I know I learned some things in Sunday school because there are parts of the Bible I know in the King James version.  Like the Christmas scripture, my favorite, featuring phrases like "they were sore afraid."  Similarly I remember God’s words to Eve in KJV: "in sorrow thou shalt bring forth children."   This doesn’t just apply to us.  Last night we watched "March of the Penguins" and it was very touching. 

The penguins share the work – the father has custody of the egg for a time until it hatches while the mother goes back to the ocean to feed, so she can return and feed the chick.  They spend about 9 months of every year just breeding – walking up to 70 miles to their breeding ground, finding a mate, making the baby, keeping the egg warm when it’s 80 below, all the while trading off responsibility for the chick or the egg so that each parent can make the trek back to the ocean to feed.  It really made me notice how strong the drive to procreate can be, and I needed that. 

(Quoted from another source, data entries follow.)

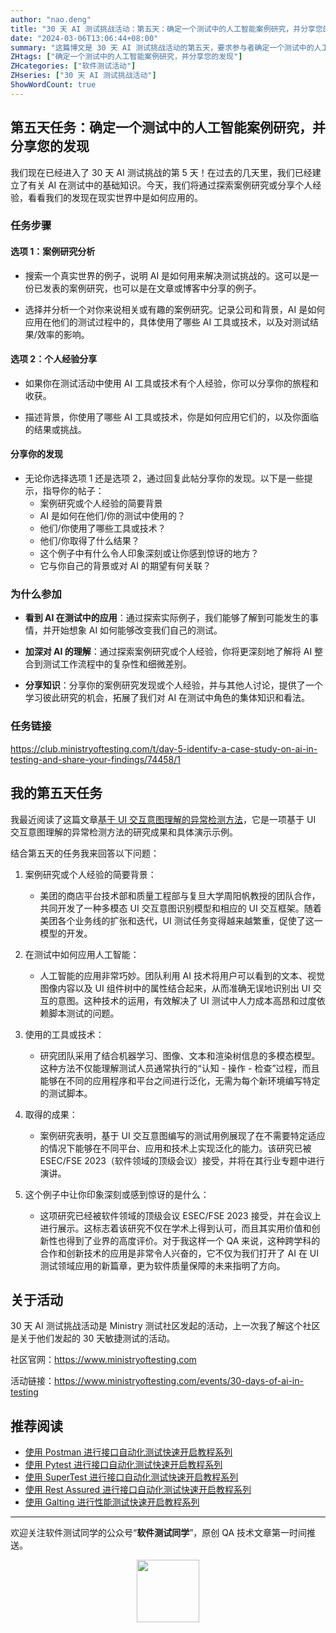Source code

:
```yaml
---
author: "nao.deng"
title: "30 天 AI 测试挑战活动：第五天：确定一个测试中的人工智能案例研究，并分享您的发现"
date: "2024-03-06T13:06:44+08:00"
summary: "这篇博文是 30 天 AI 测试挑战活动的第五天，要求参与者确定一个测试中的人工智能案例研究，并分享他们的发现。博文可能包括案例研究的背景、目的和方法，以及在研究过程中所发现的重要见解。通过分享案例研究，作者能够向读者展示 AI 在实际测试场景中的应用，促进知识的交流和学习。这个系列活动有望为测试专业人士提供深入了解 AI 测试的机会，并鼓励他们积极参与实际案例的研究。"
ZHtags: ["确定一个测试中的人工智能案例研究，并分享您的发现"]
ZHcategories: ["软件测试活动"]
ZHseries: ["30 天 AI 测试挑战活动"]
ShowWordCount: true
---
```


## 第五天任务：确定一个测试中的人工智能案例研究，并分享您的发现

我们现在已经进入了 30 天 AI 测试挑战的第 5 天！在过去的几天里，我们已经建立了有关 AI 在测试中的基础知识。今天，我们将通过探索案例研究或分享个人经验，看看我们的发现在现实世界中是如何应用的。

### 任务步骤

#### 选项 1：案例研究分析

- 搜索一个真实世界的例子，说明 AI 是如何用来解决测试挑战的。这可以是一份已发表的案例研究，也可以是在文章或博客中分享的例子。

- 选择并分析一个对你来说相关或有趣的案例研究。记录公司和背景，AI 是如何应用在他们的测试过程中的，具体使用了哪些 AI 工具或技术，以及对测试结果/效率的影响。

#### 选项 2：个人经验分享

- 如果你在测试活动中使用 AI 工具或技术有个人经验，你可以分享你的旅程和收获。

- 描述背景，你使用了哪些 AI 工具或技术，你是如何应用它们的，以及你面临的结果或挑战。

#### 分享你的发现

- 无论你选择选项 1 还是选项 2，通过回复此帖分享你的发现。以下是一些提示，指导你的帖子：
  - 案例研究或个人经验的简要背景
  - AI 是如何在他们/你的测试中使用的？
  - 他们/你使用了哪些工具或技术？
  - 他们/你取得了什么结果？
  - 这个例子中有什么令人印象深刻或让你感到惊讶的地方？
  - 它与你自己的背景或对 AI 的期望有何关联？

### 为什么参加

- **看到 AI 在测试中的应用**：通过探索实际例子，我们能够了解到可能发生的事情，并开始想象 AI 如何能够改变我们自己的测试。

- **加深对 AI 的理解**：通过探索案例研究或个人经验，你将更深刻地了解将 AI 整合到测试工作流程中的复杂性和细微差别。

- **分享知识**：分享你的案例研究发现或个人经验，并与其他人讨论，提供了一个学习彼此研究的机会，拓展了我们对 AI 在测试中角色的集体知识和看法。

### 任务链接

<https://club.ministryoftesting.com/t/day-5-identify-a-case-study-on-ai-in-testing-and-share-your-findings/74458/1>

## 我的第五天任务

我最近阅读了这篇文章[基于 UI 交互意图理解的异常检测方法](https://mp.weixin.qq.com/s/qxS6ty0tS1QDpIqPFNDseQ)，它是一项基于 UI 交互意图理解的异常检测方法的研究成果和具体演示示例。

结合第五天的任务我来回答以下问题：

1. 案例研究或个人经验的简要背景：

   - 美团的商店平台技术部和质量工程部与复旦大学周阳帆教授的团队合作，共同开发了一种多模态 UI 交互意图识别模型和相应的 UI 交互框架。随着美团各个业务线的扩张和迭代，UI 测试任务变得越来越繁重，促使了这一模型的开发。

2. 在测试中如何应用人工智能：

   - 人工智能的应用非常巧妙。团队利用 AI 技术将用户可以看到的文本、视觉图像内容以及 UI 组件树中的属性结合起来，从而准确无误地识别出 UI 交互的意图。这种技术的运用，有效解决了 UI 测试中人力成本高昂和过度依赖脚本测试的问题。

3. 使用的工具或技术：

   - 研究团队采用了结合机器学习、图像、文本和渲染树信息的多模态模型。这种方法不仅能理解测试人员通常执行的“认知 - 操作 - 检查”过程，而且能够在不同的应用程序和平台之间进行泛化，无需为每个新环境编写特定的测试脚本。

4. 取得的成果：

   - 案例研究表明，基于 UI 交互意图编写的测试用例展现了在不需要特定适应的情况下能够在不同平台、应用和技术上实现泛化的能力。该研究已被 ESEC/FSE 2023（软件领域的顶级会议）接受，并将在其行业专题中进行演讲。

5. 这个例子中让你印象深刻或感到惊讶的是什么：

   - 这项研究已经被软件领域的顶级会议 ESEC/FSE 2023 接受，并在会议上进行展示。这标志着该研究不仅在学术上得到认可，而且其实用价值和创新性也得到了业界的高度评价。对于我这样一个 QA 来说，这种跨学科的合作和创新技术的应用是非常令人兴奋的，它不仅为我们打开了 AI 在 UI 测试领域应用的新篇章，更为软件质量保障的未来指明了方向。

## 关于活动

30 天 AI 测试挑战活动是 Ministry 测试社区发起的活动，上一次我了解这个社区是关于他们发起的 30 天敏捷测试的活动。

社区官网：<https://www.ministryoftesting.com>

活动链接：<https://www.ministryoftesting.com/events/30-days-of-ai-in-testing>

## 推荐阅读

- [使用 Postman 进行接口自动化测试快速开启教程系列](https://naodeng.tech/zh/zhseries/postman-%E6%8E%A5%E5%8F%A3%E8%87%AA%E5%8A%A8%E5%8C%96%E6%B5%8B%E8%AF%95%E6%95%99%E7%A8%8B/)
- [使用 Pytest 进行接口自动化测试快速开启教程系列](https://naodeng.tech/zh/zhseries/pytest-%E6%8E%A5%E5%8F%A3%E8%87%AA%E5%8A%A8%E5%8C%96%E6%B5%8B%E8%AF%95%E6%95%99%E7%A8%8B/)
- [使用 SuperTest 进行接口自动化测试快速开启教程系列](https://naodeng.tech/zh/zhseries/supertest-%E6%8E%A5%E5%8F%A3%E8%87%AA%E5%8A%A8%E5%8C%96%E6%B5%8B%E8%AF%95%E6%95%99%E7%A8%8B/)
- [使用 Rest Assured 进行接口自动化测试快速开启教程系列](https://naodeng.tech/zh/zhseries/rest-assured-%E6%8E%A5%E5%8F%A3%E8%87%AA%E5%8A%A8%E5%8C%96%E6%B5%8B%E8%AF%95%E6%95%99%E7%A8%8B/)
- [使用 Galting 进行性能测试快速开启教程系列](https://naodeng.tech/zh/zhseries/gatling-%E6%80%A7%E8%83%BD%E6%B5%8B%E8%AF%95%E6%95%99%E7%A8%8B/)

---
欢迎关注软件测试同学的公众号“**软件测试同学**”，原创 QA 技术文章第一时间推送。
<!-- markdownlint-disable MD045 -->
<!-- markdownlint-disable MD033 -->
<center>
  <img src="https://cdn.jsdelivr.net/gh/naodeng/blogimg@master/uPic/2023112015'QR Code for 公众号.jpg" style="width: 100px;">
</center>
<!-- markdownlint-disable MD033 -->
<!-- markdownlint-disable MD045 -->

A lot of people love the idea of getting pregnant and having a child as a force of nature, outside of their individual choice.  This is how it should be, in some ways.  If we focus too much on how we can make it happen, or prevent it from happening, we forget how in charge God is.  (He always makes sure to remind us).  But if having a baby is something that just happens, when do we think about the sorrow?  Because carrying a baby, and giving birth, and raising a child are (I am told) the hardest jobs on earth.  If getting pregnant is easy, we might be tempted to think that the rest will be easy too, because we never had to sign up.  We never had to balance the wanting against the sorrow. 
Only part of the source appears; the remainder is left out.